McGillivrray et al. (2001) paper, however, illustrates a positive perspective as it states that neoliberalism depicts a civilisation move. The paper highlights that the advancement commodification into the specialties and corners of the consistent day by day presence has to a certain extent, reformed the lenses in which labour is observed (McGillivrray et al., 2001). This highlights that neo-liberalism in an African context is the conceptual expression of the transition from an open to a closed economy.

From this, it can be inferred that in the modern economic climate, neoliberalism is a response to the normal crisis of the terrain; a crisis that has its establishments in the failed post-independence transition from an almost predestined underdevelopment to fiscal headway. On the other hand, it can also be argued that the transitional process in Africa could have lagged in expectations of development as the reformation into a free market was not implemented as quickly as it was anticipated.

Drawing from previous points stated in the essay, this can be attributed to the complexities in neoliberalism and its wide differences in African customs. This shows that despite decolonisation, the rise of the free market has not prompted a noteworthy development in Africa but instead cemented the mistreatment of the proletariats who are subjugated by the necessity to survive at the hands of the bourgeoises.

The earliest criticisms can be seen in the rehabilitation of European countries after the World War. Amid this period the US Government raised concerns over the ability of foreign aid to create overdependency on external funding, reducing the capabilities for European countries to mobilise resources to solve their economic issues (Combs-Orme, 1987). According to Combs-Orme (1987) observations, the State Department stated in their transactions with France, that "Too little consideration is being paid by the members to the components of self-help". As the conversation of foreign aid extended past Europe, different pundits shortly highlighted comparable themes. Right winged theorists such as Friedman (1995) contended that aid negatively impacted the private sector, as by strengthening governmental agents, less focus is placed on fostering an environment for economic growth, thus stifling economic development and the self-reliance of the state.

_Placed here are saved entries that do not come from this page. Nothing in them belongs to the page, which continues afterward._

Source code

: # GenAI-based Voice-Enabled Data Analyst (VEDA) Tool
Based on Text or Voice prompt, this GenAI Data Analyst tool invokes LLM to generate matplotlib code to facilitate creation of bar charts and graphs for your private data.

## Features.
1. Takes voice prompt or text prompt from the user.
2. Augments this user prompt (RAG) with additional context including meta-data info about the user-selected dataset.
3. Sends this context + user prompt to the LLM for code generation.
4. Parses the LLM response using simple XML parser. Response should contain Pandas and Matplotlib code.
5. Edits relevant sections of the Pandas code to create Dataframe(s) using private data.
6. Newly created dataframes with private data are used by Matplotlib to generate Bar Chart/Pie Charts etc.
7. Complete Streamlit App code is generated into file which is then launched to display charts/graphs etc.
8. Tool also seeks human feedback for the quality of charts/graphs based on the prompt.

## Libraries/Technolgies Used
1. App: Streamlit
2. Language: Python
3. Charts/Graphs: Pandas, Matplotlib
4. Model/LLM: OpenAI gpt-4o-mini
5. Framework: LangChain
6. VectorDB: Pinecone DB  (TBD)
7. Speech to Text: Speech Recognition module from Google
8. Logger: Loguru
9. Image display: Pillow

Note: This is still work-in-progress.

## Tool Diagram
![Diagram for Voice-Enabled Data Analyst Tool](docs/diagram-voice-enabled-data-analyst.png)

The criticism of overdependency is also echoed by left theorists, Payer (1974) critiques aid through the lenses of capitalism, the paper stipulates that aid creates vested interests from the elite in poor countries, who have been able to use it as a tool to create a state of pernicious dependency, while restricting the aid to the bourgeoises of the society.

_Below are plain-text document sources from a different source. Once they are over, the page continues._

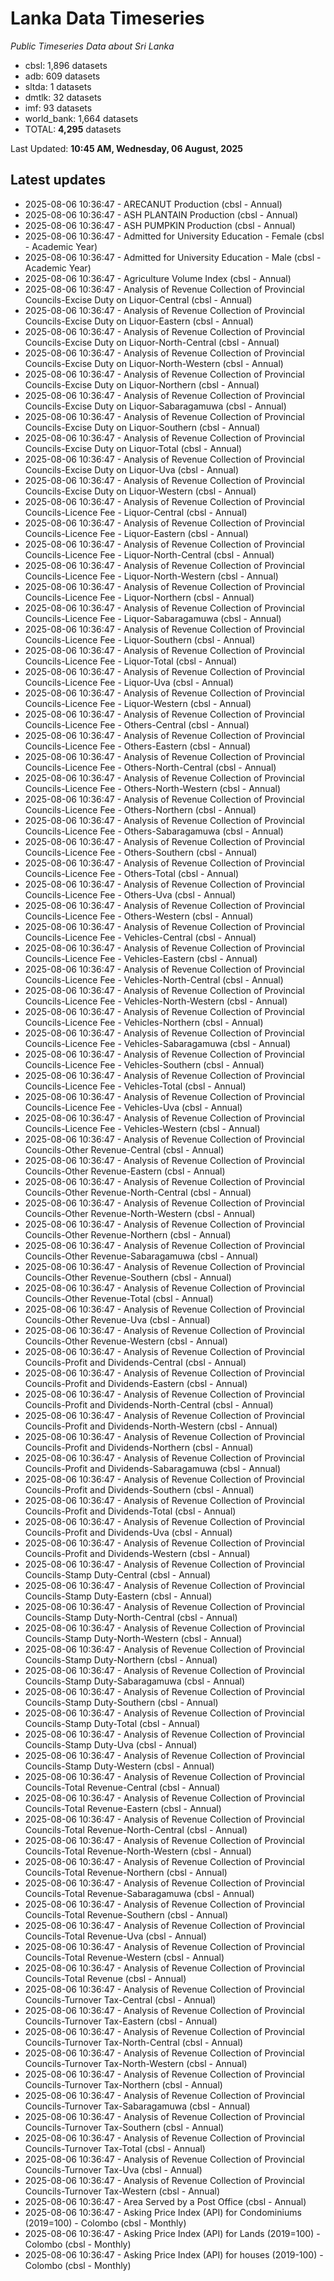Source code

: # Lanka Data Timeseries
*Public Timeseries Data about Sri Lanka*

* cbsl: 1,896 datasets
* adb: 609 datasets
* sltda: 1 datasets
* dmtlk: 32 datasets
* imf: 93 datasets
* world_bank: 1,664 datasets
* TOTAL: **4,295** datasets

Last Updated: **10:45 AM, Wednesday, 06 August, 2025**

## Latest updates

* 2025-08-06 10:36:47 - ARECANUT Production (cbsl - Annual)
* 2025-08-06 10:36:47 - ASH PLANTAIN Production (cbsl - Annual)
* 2025-08-06 10:36:47 - ASH PUMPKIN Production (cbsl - Annual)
* 2025-08-06 10:36:47 - Admitted for University Education - Female (cbsl - Academic Year)
* 2025-08-06 10:36:47 - Admitted for University Education - Male (cbsl - Academic Year)
* 2025-08-06 10:36:47 - Agriculture Volume Index (cbsl - Annual)
* 2025-08-06 10:36:47 - Analysis of Revenue Collection of Provincial Councils-Excise Duty on Liquor-Central (cbsl - Annual)
* 2025-08-06 10:36:47 - Analysis of Revenue Collection of Provincial Councils-Excise Duty on Liquor-Eastern (cbsl - Annual)
* 2025-08-06 10:36:47 - Analysis of Revenue Collection of Provincial Councils-Excise Duty on Liquor-North-Central (cbsl - Annual)
* 2025-08-06 10:36:47 - Analysis of Revenue Collection of Provincial Councils-Excise Duty on Liquor-North-Western (cbsl - Annual)
* 2025-08-06 10:36:47 - Analysis of Revenue Collection of Provincial Councils-Excise Duty on Liquor-Northern (cbsl - Annual)
* 2025-08-06 10:36:47 - Analysis of Revenue Collection of Provincial Councils-Excise Duty on Liquor-Sabaragamuwa (cbsl - Annual)
* 2025-08-06 10:36:47 - Analysis of Revenue Collection of Provincial Councils-Excise Duty on Liquor-Southern (cbsl - Annual)
* 2025-08-06 10:36:47 - Analysis of Revenue Collection of Provincial Councils-Excise Duty on Liquor-Total (cbsl - Annual)
* 2025-08-06 10:36:47 - Analysis of Revenue Collection of Provincial Councils-Excise Duty on Liquor-Uva (cbsl - Annual)
* 2025-08-06 10:36:47 - Analysis of Revenue Collection of Provincial Councils-Excise Duty on Liquor-Western (cbsl - Annual)
* 2025-08-06 10:36:47 - Analysis of Revenue Collection of Provincial Councils-Licence Fee - Liquor-Central (cbsl - Annual)
* 2025-08-06 10:36:47 - Analysis of Revenue Collection of Provincial Councils-Licence Fee - Liquor-Eastern (cbsl - Annual)
* 2025-08-06 10:36:47 - Analysis of Revenue Collection of Provincial Councils-Licence Fee - Liquor-North-Central (cbsl - Annual)
* 2025-08-06 10:36:47 - Analysis of Revenue Collection of Provincial Councils-Licence Fee - Liquor-North-Western (cbsl - Annual)
* 2025-08-06 10:36:47 - Analysis of Revenue Collection of Provincial Councils-Licence Fee - Liquor-Northern (cbsl - Annual)
* 2025-08-06 10:36:47 - Analysis of Revenue Collection of Provincial Councils-Licence Fee - Liquor-Sabaragamuwa (cbsl - Annual)
* 2025-08-06 10:36:47 - Analysis of Revenue Collection of Provincial Councils-Licence Fee - Liquor-Southern (cbsl - Annual)
* 2025-08-06 10:36:47 - Analysis of Revenue Collection of Provincial Councils-Licence Fee - Liquor-Total (cbsl - Annual)
* 2025-08-06 10:36:47 - Analysis of Revenue Collection of Provincial Councils-Licence Fee - Liquor-Uva (cbsl - Annual)
* 2025-08-06 10:36:47 - Analysis of Revenue Collection of Provincial Councils-Licence Fee - Liquor-Western (cbsl - Annual)
* 2025-08-06 10:36:47 - Analysis of Revenue Collection of Provincial Councils-Licence Fee - Others-Central (cbsl - Annual)
* 2025-08-06 10:36:47 - Analysis of Revenue Collection of Provincial Councils-Licence Fee - Others-Eastern (cbsl - Annual)
* 2025-08-06 10:36:47 - Analysis of Revenue Collection of Provincial Councils-Licence Fee - Others-North-Central (cbsl - Annual)
* 2025-08-06 10:36:47 - Analysis of Revenue Collection of Provincial Councils-Licence Fee - Others-North-Western (cbsl - Annual)
* 2025-08-06 10:36:47 - Analysis of Revenue Collection of Provincial Councils-Licence Fee - Others-Northern (cbsl - Annual)
* 2025-08-06 10:36:47 - Analysis of Revenue Collection of Provincial Councils-Licence Fee - Others-Sabaragamuwa (cbsl - Annual)
* 2025-08-06 10:36:47 - Analysis of Revenue Collection of Provincial Councils-Licence Fee - Others-Southern (cbsl - Annual)
* 2025-08-06 10:36:47 - Analysis of Revenue Collection of Provincial Councils-Licence Fee - Others-Total (cbsl - Annual)
* 2025-08-06 10:36:47 - Analysis of Revenue Collection of Provincial Councils-Licence Fee - Others-Uva (cbsl - Annual)
* 2025-08-06 10:36:47 - Analysis of Revenue Collection of Provincial Councils-Licence Fee - Others-Western (cbsl - Annual)
* 2025-08-06 10:36:47 - Analysis of Revenue Collection of Provincial Councils-Licence Fee - Vehicles-Central (cbsl - Annual)
* 2025-08-06 10:36:47 - Analysis of Revenue Collection of Provincial Councils-Licence Fee - Vehicles-Eastern (cbsl - Annual)
* 2025-08-06 10:36:47 - Analysis of Revenue Collection of Provincial Councils-Licence Fee - Vehicles-North-Central (cbsl - Annual)
* 2025-08-06 10:36:47 - Analysis of Revenue Collection of Provincial Councils-Licence Fee - Vehicles-North-Western (cbsl - Annual)
* 2025-08-06 10:36:47 - Analysis of Revenue Collection of Provincial Councils-Licence Fee - Vehicles-Northern (cbsl - Annual)
* 2025-08-06 10:36:47 - Analysis of Revenue Collection of Provincial Councils-Licence Fee - Vehicles-Sabaragamuwa (cbsl - Annual)
* 2025-08-06 10:36:47 - Analysis of Revenue Collection of Provincial Councils-Licence Fee - Vehicles-Southern (cbsl - Annual)
* 2025-08-06 10:36:47 - Analysis of Revenue Collection of Provincial Councils-Licence Fee - Vehicles-Total (cbsl - Annual)
* 2025-08-06 10:36:47 - Analysis of Revenue Collection of Provincial Councils-Licence Fee - Vehicles-Uva (cbsl - Annual)
* 2025-08-06 10:36:47 - Analysis of Revenue Collection of Provincial Councils-Licence Fee - Vehicles-Western (cbsl - Annual)
* 2025-08-06 10:36:47 - Analysis of Revenue Collection of Provincial Councils-Other Revenue-Central (cbsl - Annual)
* 2025-08-06 10:36:47 - Analysis of Revenue Collection of Provincial Councils-Other Revenue-Eastern (cbsl - Annual)
* 2025-08-06 10:36:47 - Analysis of Revenue Collection of Provincial Councils-Other Revenue-North-Central (cbsl - Annual)
* 2025-08-06 10:36:47 - Analysis of Revenue Collection of Provincial Councils-Other Revenue-North-Western (cbsl - Annual)
* 2025-08-06 10:36:47 - Analysis of Revenue Collection of Provincial Councils-Other Revenue-Northern (cbsl - Annual)
* 2025-08-06 10:36:47 - Analysis of Revenue Collection of Provincial Councils-Other Revenue-Sabaragamuwa (cbsl - Annual)
* 2025-08-06 10:36:47 - Analysis of Revenue Collection of Provincial Councils-Other Revenue-Southern (cbsl - Annual)
* 2025-08-06 10:36:47 - Analysis of Revenue Collection of Provincial Councils-Other Revenue-Total (cbsl - Annual)
* 2025-08-06 10:36:47 - Analysis of Revenue Collection of Provincial Councils-Other Revenue-Uva (cbsl - Annual)
* 2025-08-06 10:36:47 - Analysis of Revenue Collection of Provincial Councils-Other Revenue-Western (cbsl - Annual)
* 2025-08-06 10:36:47 - Analysis of Revenue Collection of Provincial Councils-Profit and Dividends-Central (cbsl - Annual)
* 2025-08-06 10:36:47 - Analysis of Revenue Collection of Provincial Councils-Profit and Dividends-Eastern (cbsl - Annual)
* 2025-08-06 10:36:47 - Analysis of Revenue Collection of Provincial Councils-Profit and Dividends-North-Central (cbsl - Annual)
* 2025-08-06 10:36:47 - Analysis of Revenue Collection of Provincial Councils-Profit and Dividends-North-Western (cbsl - Annual)
* 2025-08-06 10:36:47 - Analysis of Revenue Collection of Provincial Councils-Profit and Dividends-Northern (cbsl - Annual)
* 2025-08-06 10:36:47 - Analysis of Revenue Collection of Provincial Councils-Profit and Dividends-Sabaragamuwa (cbsl - Annual)
* 2025-08-06 10:36:47 - Analysis of Revenue Collection of Provincial Councils-Profit and Dividends-Southern (cbsl - Annual)
* 2025-08-06 10:36:47 - Analysis of Revenue Collection of Provincial Councils-Profit and Dividends-Total (cbsl - Annual)
* 2025-08-06 10:36:47 - Analysis of Revenue Collection of Provincial Councils-Profit and Dividends-Uva (cbsl - Annual)
* 2025-08-06 10:36:47 - Analysis of Revenue Collection of Provincial Councils-Profit and Dividends-Western (cbsl - Annual)
* 2025-08-06 10:36:47 - Analysis of Revenue Collection of Provincial Councils-Stamp Duty-Central (cbsl - Annual)
* 2025-08-06 10:36:47 - Analysis of Revenue Collection of Provincial Councils-Stamp Duty-Eastern (cbsl - Annual)
* 2025-08-06 10:36:47 - Analysis of Revenue Collection of Provincial Councils-Stamp Duty-North-Central (cbsl - Annual)
* 2025-08-06 10:36:47 - Analysis of Revenue Collection of Provincial Councils-Stamp Duty-North-Western (cbsl - Annual)
* 2025-08-06 10:36:47 - Analysis of Revenue Collection of Provincial Councils-Stamp Duty-Northern (cbsl - Annual)
* 2025-08-06 10:36:47 - Analysis of Revenue Collection of Provincial Councils-Stamp Duty-Sabaragamuwa (cbsl - Annual)
* 2025-08-06 10:36:47 - Analysis of Revenue Collection of Provincial Councils-Stamp Duty-Southern (cbsl - Annual)
* 2025-08-06 10:36:47 - Analysis of Revenue Collection of Provincial Councils-Stamp Duty-Total (cbsl - Annual)
* 2025-08-06 10:36:47 - Analysis of Revenue Collection of Provincial Councils-Stamp Duty-Uva (cbsl - Annual)
* 2025-08-06 10:36:47 - Analysis of Revenue Collection of Provincial Councils-Stamp Duty-Western (cbsl - Annual)
* 2025-08-06 10:36:47 - Analysis of Revenue Collection of Provincial Councils-Total Revenue-Central (cbsl - Annual)
* 2025-08-06 10:36:47 - Analysis of Revenue Collection of Provincial Councils-Total Revenue-Eastern (cbsl - Annual)
* 2025-08-06 10:36:47 - Analysis of Revenue Collection of Provincial Councils-Total Revenue-North-Central (cbsl - Annual)
* 2025-08-06 10:36:47 - Analysis of Revenue Collection of Provincial Councils-Total Revenue-North-Western (cbsl - Annual)
* 2025-08-06 10:36:47 - Analysis of Revenue Collection of Provincial Councils-Total Revenue-Northern (cbsl - Annual)
* 2025-08-06 10:36:47 - Analysis of Revenue Collection of Provincial Councils-Total Revenue-Sabaragamuwa (cbsl - Annual)
* 2025-08-06 10:36:47 - Analysis of Revenue Collection of Provincial Councils-Total Revenue-Southern (cbsl - Annual)
* 2025-08-06 10:36:47 - Analysis of Revenue Collection of Provincial Councils-Total Revenue-Uva (cbsl - Annual)
* 2025-08-06 10:36:47 - Analysis of Revenue Collection of Provincial Councils-Total Revenue-Western (cbsl - Annual)
* 2025-08-06 10:36:47 - Analysis of Revenue Collection of Provincial Councils-Total Revenue (cbsl - Annual)
* 2025-08-06 10:36:47 - Analysis of Revenue Collection of Provincial Councils-Turnover Tax-Central (cbsl - Annual)
* 2025-08-06 10:36:47 - Analysis of Revenue Collection of Provincial Councils-Turnover Tax-Eastern (cbsl - Annual)
* 2025-08-06 10:36:47 - Analysis of Revenue Collection of Provincial Councils-Turnover Tax-North-Central (cbsl - Annual)
* 2025-08-06 10:36:47 - Analysis of Revenue Collection of Provincial Councils-Turnover Tax-North-Western (cbsl - Annual)
* 2025-08-06 10:36:47 - Analysis of Revenue Collection of Provincial Councils-Turnover Tax-Northern (cbsl - Annual)
* 2025-08-06 10:36:47 - Analysis of Revenue Collection of Provincial Councils-Turnover Tax-Sabaragamuwa (cbsl - Annual)
* 2025-08-06 10:36:47 - Analysis of Revenue Collection of Provincial Councils-Turnover Tax-Southern (cbsl - Annual)
* 2025-08-06 10:36:47 - Analysis of Revenue Collection of Provincial Councils-Turnover Tax-Total (cbsl - Annual)
* 2025-08-06 10:36:47 - Analysis of Revenue Collection of Provincial Councils-Turnover Tax-Uva (cbsl - Annual)
* 2025-08-06 10:36:47 - Analysis of Revenue Collection of Provincial Councils-Turnover Tax-Western (cbsl - Annual)
* 2025-08-06 10:36:47 - Area Served by a Post Office (cbsl - Annual)
* 2025-08-06 10:36:47 - Asking Price Index (API) for Condominiums (2019=100) - Colombo (cbsl - Monthly)
* 2025-08-06 10:36:47 - Asking Price Index (API) for Lands (2019=100) - Colombo (cbsl - Monthly)
* 2025-08-06 10:36:47 - Asking Price Index (API) for houses (2019-100) - Colombo (cbsl - Monthly)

Therefore, in conclusion, stopping reliance on foreign aid would never prevent the exploitation of Africa because aid in itself is covered by the seal of humanitarianism, internationalism and humanity, while exploitation comes in its unequal economic alliance with the developed world. Secondly, without supplementing foreign aid with economic recovery, human life supported by foreign aid would have no meaning at all.

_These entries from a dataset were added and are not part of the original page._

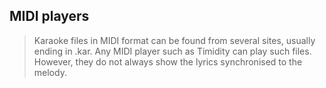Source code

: 
##  MIDI players 


> Karaoke files in MIDI format can be found from several sites, usually
ending in .kar.
Any MIDI player such as Timidity can play such files.
However, they do not always show the lyrics synchronised to the melody.
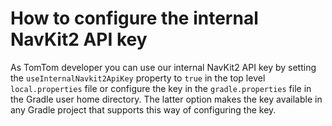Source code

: # How to configure the internal NavKit2 API key

As TomTom developer you can use our internal NavKit2 API key by setting the
`useInternalNavkit2ApiKey` property to `true` in the top level  `local.properties` file or
configure the key in the `gradle.properties` file in the Gradle user home directory. The latter
option makes the key available in any Gradle project that supports this way of configuring the key.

Therefore, the driving force for discouraging foreign aid should be based on mitigating aid’s direct negative effects of economic dependency, rampant political instabilities, loss of creativity, neo-colonialism and inferiority complex that has virtually put the continent into an undesirable vulnerable position in the globe.

In my view, Africans must embrace absolute independence in all spheres of its existence; social welfare, political ideology, development targets and even in the implementation of its progress priorities. This will minimize socioeconomic coercion, political interference, and resource exploitation, and this will eventually boost sustainable economic growth only if its engagement in business with the developed world is determined by international trade interests, but not mercy, as in the status quo.



This content reflects the personal opinions of the author. It is accurate and true to the best of the author’s knowledge and should not be substituted for impartial fact or advice in legal, political, or personal matters.